# english setter breeders



## up-hunter (May 19, 2007)

Hi guys i'm starting my search for another dog for hunting grouse and woodcock up here in the UP and i was wondering what kennels in michigan are breeding the smaller lines of english setters like in the 30 to 40lbs. range for the foot hunter, or which kennels are breeding exceptional dogs to?

hope you guys can help me out.


----------



## Rasher (Oct 14, 2004)

PM me your email addy, I will send you a bunch of links I have for E.S. breedrs in MI.


----------



## Rasher (Oct 14, 2004)

Email has been sent. Post pics when you pick one.


----------



## ScavengerMan (Sep 6, 2006)

A guy named Alfred King has been breeding the exact type of English Setter you are talking about since the 60's. I don't have one of his Llewellins now, but owned one in the 80's and was very pleased. His book on the history of Llewellin setters is also and outstanding read. I'm assuming they are still for sale even though I bought my copy about 20 years ago. Here is his website:

http://www.llewellin.com/


----------



## Merimac (Jan 17, 2006)

Bryan Wood
Leeanne Parnell
Dave Terhaar
Dun Roven Rich Hollister
Dawn Powell 
MidwestFisherman in the future????

Here are a few that just rattle of the top of my head. None of the people listed above would be a bad choice. There are more I am having a hard time thinking as I have been celebrating lions tigers weekend here in minneapolis!
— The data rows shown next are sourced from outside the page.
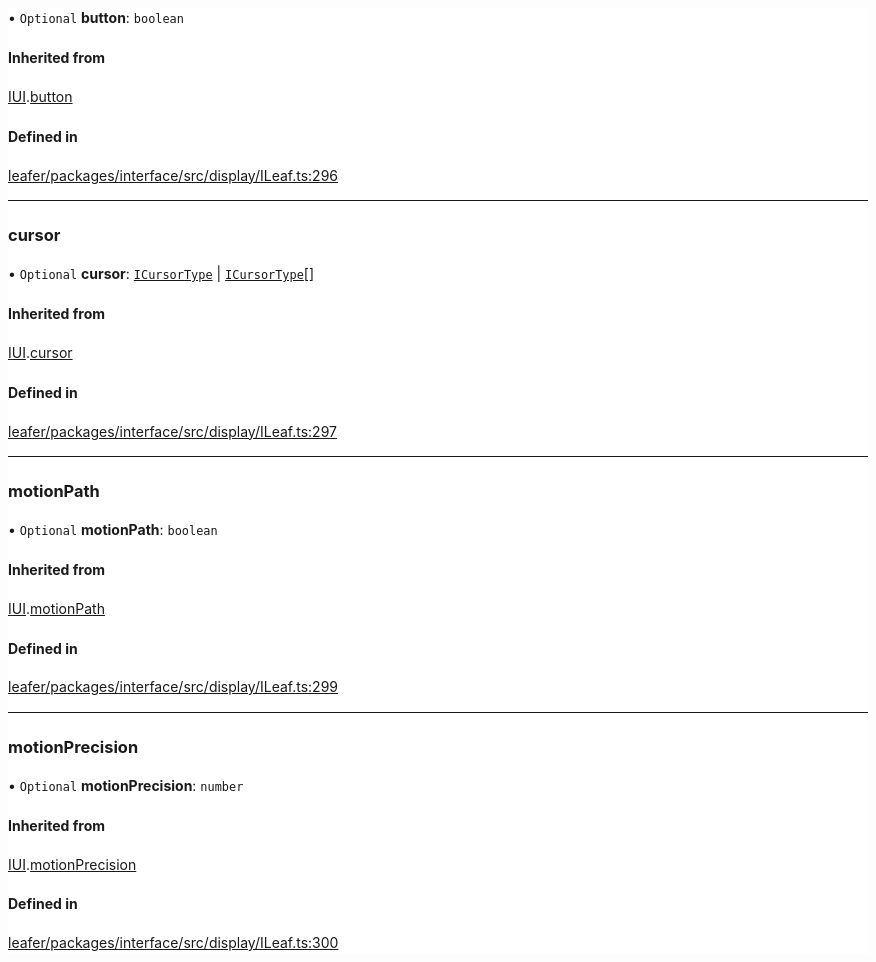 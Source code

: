 • `Optional` **button**: `boolean`

#### Inherited from

[IUI](IUI.md).[button](IUI.md#button)

#### Defined in

[leafer/packages/interface/src/display/ILeaf.ts:296](https://github.com/leaferjs/leafer/blob/27e942d/packages/interface/src/display/ILeaf.ts#L296)

___

### cursor

• `Optional` **cursor**: [`ICursorType`](../modules.md#icursortype) \| [`ICursorType`](../modules.md#icursortype)[]

#### Inherited from

[IUI](IUI.md).[cursor](IUI.md#cursor)

#### Defined in

[leafer/packages/interface/src/display/ILeaf.ts:297](https://github.com/leaferjs/leafer/blob/27e942d/packages/interface/src/display/ILeaf.ts#L297)

___

### motionPath

• `Optional` **motionPath**: `boolean`

#### Inherited from

[IUI](IUI.md).[motionPath](IUI.md#motionpath)

#### Defined in

[leafer/packages/interface/src/display/ILeaf.ts:299](https://github.com/leaferjs/leafer/blob/27e942d/packages/interface/src/display/ILeaf.ts#L299)

___

### motionPrecision

• `Optional` **motionPrecision**: `number`

#### Inherited from

[IUI](IUI.md).[motionPrecision](IUI.md#motionprecision)

#### Defined in

[leafer/packages/interface/src/display/ILeaf.ts:300](https://github.com/leaferjs/leafer/blob/27e942d/packages/interface/src/display/ILeaf.ts#L300)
When I was looking for a dog I made a blog site to help me do research on what I was looking for. It is a list of many englishsetter resources. I need to update it but there are tons of links and even though most of the links are out of state they may have bred thier dog in state. For me figuring out what dog I wanted was a ton of fun. I found myself still looking at many different breedings even after I bought mine.

Have fun.

The link is the englishsetter link below


----------



## ScavengerMan (Sep 6, 2006)

up-hunter, these guys produce some excellent foot hunting, natural ability, easy to train, medium size english setters. Give them a shout and see what they have currently or might have coming up. 

*Blue Water Llewellins
*Tim Ball or Gordon Hendershot
Carsonville, MI 48419
(810) 657-9757


----------



## MerlinsMom (Mar 2, 2007)

Merimac said:


> Bryan Wood
> Leeanne Parnell
> Dave Terhaar
> Dun Roven Rich Hollister
> ...


That is correct Ben, when Arwen next comes into heat we'll probably be breeding her, and she is small and compact (34 pounds) and stays within sight of a foot hunter, great nose, excellent bird finder. She just doesn't run "big" enough for the guys judging field trials. Looks like she'll be a once a year in season girl as she was supposed to have come in back in August.


----------



## Merimac (Jan 17, 2006)

http://www.michigan-sportsman.com/forum//showthread.php?t=200950

Here is a nice litter that would be ready to go for next fall.


----------



## Drifter Saver (Sep 13, 2005)

This is a breeder in southern Michigan with a few nice litters:

http://classicpointekennels.com/

for setters


----------



## English Setter lover (Jul 20, 2013)

I have just had a litter, 4 females and 1 male. Grouse Ridge and Jonny Crockett Lines. 3rd generation pups. My adult females are 40lbs my males are 45lbs. litter ready to go Aug 12th. natural ability minimal training. I hunt a lot of grouse and woodcock with them. contact me if interested [email protected] or call 248-467-0199


----------



## 2ESRGR8 (Dec 16, 2004)

English Setter lover said:


> I have just had a litter, 4 females and 1 male. Grouse Ridge and Jonny Crockett Lines. 3rd generation pups. My adult females are 40lbs my males are 45lbs. litter ready to go Aug 12th. natural ability minimal training. I hunt a lot of grouse and woodcock with them. contact me if interested [email protected] or call 248-467-0199


6 years late. 

Try an ad in the classifieds if looking to sell pups. Good luck.


----------